# Regular Expressions

In [1]:
import re

In [2]:
example = 'Hello World'
print(re.findall('Hello', example))
print(re.findall('Hello|World', example))
print(re.findall('hello|world', example))

['Hello']
['Hello', 'World']
[]


In [3]:
example = 'AbcDeF12'

In [4]:
print('All chars: ', re.findall(r'[A-z]', example))
print('Upper-case chars: ', re.findall(r'[A-Z]', example))
print('Lower-case chars: ', re.findall(r'[a-z]', example))
print('Digits chars: ', re.findall(r'[0-9]', example))

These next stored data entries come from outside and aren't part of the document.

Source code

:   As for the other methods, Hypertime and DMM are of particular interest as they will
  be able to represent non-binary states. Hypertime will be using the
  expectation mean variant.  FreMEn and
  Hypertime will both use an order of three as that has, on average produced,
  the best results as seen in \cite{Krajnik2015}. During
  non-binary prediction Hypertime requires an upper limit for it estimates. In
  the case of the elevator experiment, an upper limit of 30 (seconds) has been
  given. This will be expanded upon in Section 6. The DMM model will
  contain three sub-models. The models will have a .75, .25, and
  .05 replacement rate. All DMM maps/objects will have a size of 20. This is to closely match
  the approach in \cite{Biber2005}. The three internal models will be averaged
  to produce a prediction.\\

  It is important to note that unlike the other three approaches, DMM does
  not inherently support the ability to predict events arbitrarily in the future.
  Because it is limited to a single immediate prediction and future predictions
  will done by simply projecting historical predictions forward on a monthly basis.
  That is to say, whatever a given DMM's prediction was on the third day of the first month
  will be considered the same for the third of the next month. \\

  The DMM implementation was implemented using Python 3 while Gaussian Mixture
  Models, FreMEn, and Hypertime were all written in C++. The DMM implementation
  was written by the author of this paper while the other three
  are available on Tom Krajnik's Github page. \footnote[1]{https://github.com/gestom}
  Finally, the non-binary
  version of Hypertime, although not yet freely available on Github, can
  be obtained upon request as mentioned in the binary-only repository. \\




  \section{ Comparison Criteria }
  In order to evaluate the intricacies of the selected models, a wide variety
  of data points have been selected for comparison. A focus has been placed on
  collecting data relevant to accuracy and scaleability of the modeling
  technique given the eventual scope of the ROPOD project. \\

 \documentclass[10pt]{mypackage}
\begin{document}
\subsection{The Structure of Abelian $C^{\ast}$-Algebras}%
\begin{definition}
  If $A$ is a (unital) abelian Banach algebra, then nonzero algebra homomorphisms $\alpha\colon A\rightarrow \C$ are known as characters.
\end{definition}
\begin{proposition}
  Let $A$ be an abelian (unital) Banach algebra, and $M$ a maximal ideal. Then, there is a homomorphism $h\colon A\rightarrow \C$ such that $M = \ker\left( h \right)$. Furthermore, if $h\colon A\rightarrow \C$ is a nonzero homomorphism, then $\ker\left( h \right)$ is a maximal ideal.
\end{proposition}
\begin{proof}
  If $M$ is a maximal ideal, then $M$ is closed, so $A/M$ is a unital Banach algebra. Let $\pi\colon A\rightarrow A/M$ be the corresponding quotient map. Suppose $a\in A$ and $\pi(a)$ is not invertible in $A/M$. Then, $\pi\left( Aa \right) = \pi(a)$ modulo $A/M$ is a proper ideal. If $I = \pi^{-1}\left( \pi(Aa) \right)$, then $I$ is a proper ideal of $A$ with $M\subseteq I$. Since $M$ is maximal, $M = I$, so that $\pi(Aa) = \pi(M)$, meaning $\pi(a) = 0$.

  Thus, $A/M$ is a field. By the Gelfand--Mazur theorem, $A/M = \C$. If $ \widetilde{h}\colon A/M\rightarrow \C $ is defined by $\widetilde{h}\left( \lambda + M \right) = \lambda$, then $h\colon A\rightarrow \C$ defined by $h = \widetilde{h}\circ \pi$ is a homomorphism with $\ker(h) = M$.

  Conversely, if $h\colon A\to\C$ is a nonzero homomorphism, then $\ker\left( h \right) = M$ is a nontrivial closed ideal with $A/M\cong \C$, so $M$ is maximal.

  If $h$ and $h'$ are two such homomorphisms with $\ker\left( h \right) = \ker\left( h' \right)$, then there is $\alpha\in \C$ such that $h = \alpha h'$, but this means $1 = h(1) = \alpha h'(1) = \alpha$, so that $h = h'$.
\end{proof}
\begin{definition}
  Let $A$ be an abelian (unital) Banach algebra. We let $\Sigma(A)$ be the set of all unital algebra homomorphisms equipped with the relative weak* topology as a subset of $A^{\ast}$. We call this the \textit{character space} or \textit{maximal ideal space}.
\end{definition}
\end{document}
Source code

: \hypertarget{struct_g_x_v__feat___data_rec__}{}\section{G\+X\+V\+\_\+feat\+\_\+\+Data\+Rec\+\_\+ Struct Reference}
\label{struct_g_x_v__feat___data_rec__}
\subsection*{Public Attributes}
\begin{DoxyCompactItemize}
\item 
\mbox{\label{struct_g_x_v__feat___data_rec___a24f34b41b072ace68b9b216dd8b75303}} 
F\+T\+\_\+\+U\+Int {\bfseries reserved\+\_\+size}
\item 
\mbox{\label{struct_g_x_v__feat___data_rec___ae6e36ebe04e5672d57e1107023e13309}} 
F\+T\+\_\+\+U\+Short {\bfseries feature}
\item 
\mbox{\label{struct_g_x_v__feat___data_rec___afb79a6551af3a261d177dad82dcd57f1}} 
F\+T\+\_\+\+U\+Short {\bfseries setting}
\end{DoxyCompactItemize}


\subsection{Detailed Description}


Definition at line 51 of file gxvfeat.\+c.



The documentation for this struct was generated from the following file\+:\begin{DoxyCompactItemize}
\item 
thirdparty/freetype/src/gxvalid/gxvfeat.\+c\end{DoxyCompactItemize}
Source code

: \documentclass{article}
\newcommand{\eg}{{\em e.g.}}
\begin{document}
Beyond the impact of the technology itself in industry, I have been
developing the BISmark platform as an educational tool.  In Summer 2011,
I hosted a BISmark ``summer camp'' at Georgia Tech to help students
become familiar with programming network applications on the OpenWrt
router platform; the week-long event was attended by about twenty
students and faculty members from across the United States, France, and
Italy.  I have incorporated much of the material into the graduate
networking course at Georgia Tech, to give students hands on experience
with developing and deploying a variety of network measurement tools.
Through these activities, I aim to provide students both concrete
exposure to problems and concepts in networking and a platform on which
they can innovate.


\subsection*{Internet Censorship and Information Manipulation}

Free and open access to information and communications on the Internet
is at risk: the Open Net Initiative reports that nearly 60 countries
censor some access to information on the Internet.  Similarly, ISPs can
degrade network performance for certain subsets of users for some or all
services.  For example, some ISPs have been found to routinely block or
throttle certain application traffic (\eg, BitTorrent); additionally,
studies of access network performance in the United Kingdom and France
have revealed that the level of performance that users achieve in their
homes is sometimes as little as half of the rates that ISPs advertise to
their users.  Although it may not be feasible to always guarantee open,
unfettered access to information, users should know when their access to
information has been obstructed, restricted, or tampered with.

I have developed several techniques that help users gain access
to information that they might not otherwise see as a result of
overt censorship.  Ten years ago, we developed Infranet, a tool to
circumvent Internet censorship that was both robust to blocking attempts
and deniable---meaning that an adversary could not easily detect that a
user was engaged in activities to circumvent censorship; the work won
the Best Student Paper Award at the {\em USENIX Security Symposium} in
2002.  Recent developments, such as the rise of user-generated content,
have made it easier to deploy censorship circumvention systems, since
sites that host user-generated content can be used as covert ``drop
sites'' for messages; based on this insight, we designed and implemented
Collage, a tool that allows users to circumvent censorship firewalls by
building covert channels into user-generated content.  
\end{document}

All chars:  ['A', 'b', 'c', 'D', 'e', 'F']
Upper-case chars:  ['A', 'D', 'F']
Lower-case chars:  ['b', 'c', 'e']
Digits chars:  ['1', '2']


In [5]:
print('Number: ', re.findall(r'[0-9]+', example))
print('Number: ', re.findall(r'\d+', example))

Number:  ['12']
Number:  ['12']


In [6]:
example = 'Hello World'
print(re.findall(r'^He', example))
print(re.findall(r'ld$', example))
print(re.findall(r'[^ld]', example))

['He']
['ld']
['H', 'e', 'o', ' ', 'W', 'o', 'r']


In [7]:
example = 'abcabc'
print(re.findall(r'abc', example))
print(re.findall(r'abc{2}', example))
print(re.findall(r'(abc){2}', example))

['abc', 'abc']
[]
['abc']


In [8]:
print(re.findall(r'a.c', example))
print(re.findall(r'(abc)+', example))
print(re.findall(r'(abc)?', example))

['abc', 'abc']
['abc']
['abc', 'abc', '']


In [9]:
print(re.findall(r's?he|it', 'she he it they'))

['she', 'he', 'it', 'he']


## Tokenizer

In [10]:
example = 'Welcome to Bilgi University !'
tokens = example.split(' ')
print(tokens)

['Welcome', 'to', 'Bilgi', 'University', '!']


In [11]:
example = 'Welcome to Bilgi University!'
tokens = example.split(' ')
print(tokens)

['Welcome', 'to', 'Bilgi', 'University!']


In [12]:
formatted_example = example.replace('!', ' !')
tokens = formatted_example.split(' ')
print(tokens)

['Welcome', 'to', 'Bilgi', 'University', '!']


In [13]:
tokens = re.findall(r'\w+|\S+', example)
print(tokens)

['Welcome', 'to', 'Bilgi', 'University', '!']


In [14]:
tokens = re.findall(r'\w+', example)
print(tokens)

['Welcome', 'to', 'Bilgi', 'University']


In [15]:
tokens = re.findall(r'\S', example)
print(tokens)

['W', 'e', 'l', 'c', 'o', 'm', 'e', 't', 'o', 'B', 'i', 'l', 'g', 'i', 'U', 'n', 'i', 'v', 'e', 'r', 's', 'i', 't', 'y', '!']


## Email Checker

In [16]:
email = 'ozgur.ozdemir@gmail.com'
if re.search(r'@\w+.\w+', email):
    print('The email format is correct')
else:
    print('The email format is incorrect')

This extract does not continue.